TASK DETAILS: From the first record to the last, write each one out again exactly.

:: INFORMATION ::

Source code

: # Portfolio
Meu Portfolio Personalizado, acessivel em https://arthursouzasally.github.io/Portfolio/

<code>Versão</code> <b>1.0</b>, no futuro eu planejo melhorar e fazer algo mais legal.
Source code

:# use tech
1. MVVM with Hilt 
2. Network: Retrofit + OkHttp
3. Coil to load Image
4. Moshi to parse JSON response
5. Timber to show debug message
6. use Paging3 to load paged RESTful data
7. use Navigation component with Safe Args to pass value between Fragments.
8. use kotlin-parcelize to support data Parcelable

:::

COMPLETED EXERCISE:
Source code

: # Portfolio
Meu Portfolio Personalizado, acessivel em https://arthursouzasally.github.io/Portfolio/

<code>Versão</code> <b>1.0</b>, no futuro eu planejo melhorar e fazer algo mais legal.
Source code

:# use tech
1. MVVM with Hilt 
2. Network: Retrofit + OkHttp
3. Coil to load Image
4. Moshi to parse JSON response
5. Timber to show debug message
6. use Paging3 to load paged RESTful data
7. use Navigation component with Safe Args to pass value between Fragments.
8. use kotlin-parcelize to support data Parcelable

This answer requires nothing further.